*** Opening Dataset entries ***

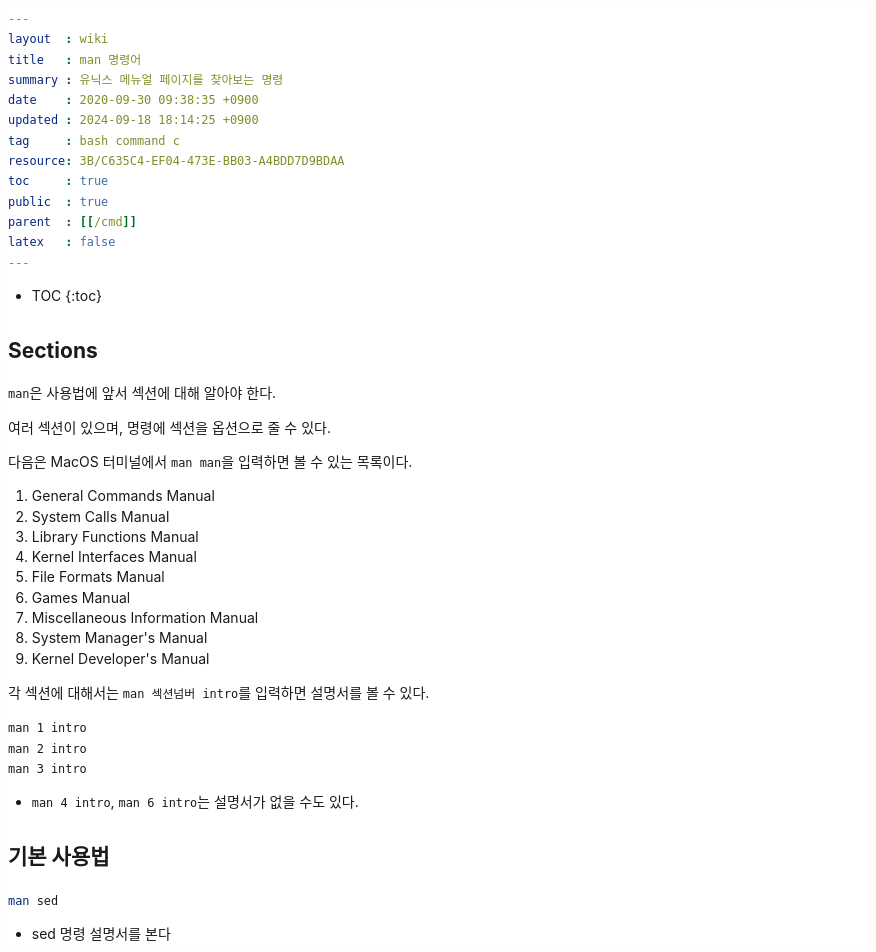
 ```yaml
---
layout  : wiki
title   : man 명령어
summary : 유닉스 메뉴얼 페이지를 찾아보는 명령
date    : 2020-09-30 09:38:35 +0900
updated : 2024-09-18 18:14:25 +0900
tag     : bash command c
resource: 3B/C635C4-EF04-473E-BB03-A4BDD7D9BDAA
toc     : true
public  : true
parent  : [[/cmd]]
latex   : false
---
```

* TOC
{:toc}

## Sections

`man`은 사용법에 앞서 섹션에 대해 알아야 한다.

여러 섹션이 있으며, 명령에 섹션을 옵션으로 줄 수 있다.

다음은 MacOS 터미널에서 `man man`을 입력하면 볼 수 있는 목록이다.

>
1. General Commands Manual
2. System Calls Manual
3. Library Functions Manual
4. Kernel Interfaces Manual
5. File Formats Manual
6. Games Manual
7. Miscellaneous Information Manual
8. System Manager's Manual
9. Kernel Developer's Manual

각 섹션에 대해서는 `man 섹션넘버 intro`를 입력하면 설명서를 볼 수 있다.

```
man 1 intro
man 2 intro
man 3 intro
```

- `man 4 intro`, `man 6 intro`는 설명서가 없을 수도 있다.

## 기본 사용법

```bash
man sed
```

- sed 명령 설명서를 본다


[^three-47]: 운영체제 아주 쉬운 세 가지 이야기. 5.5장. 47쪽.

*** Closing Dataset entries ***

--- Problem to solve ---
How many lines in the records hold the string "Kernel"? Reply with the number alone.

--- Exercise output ---
2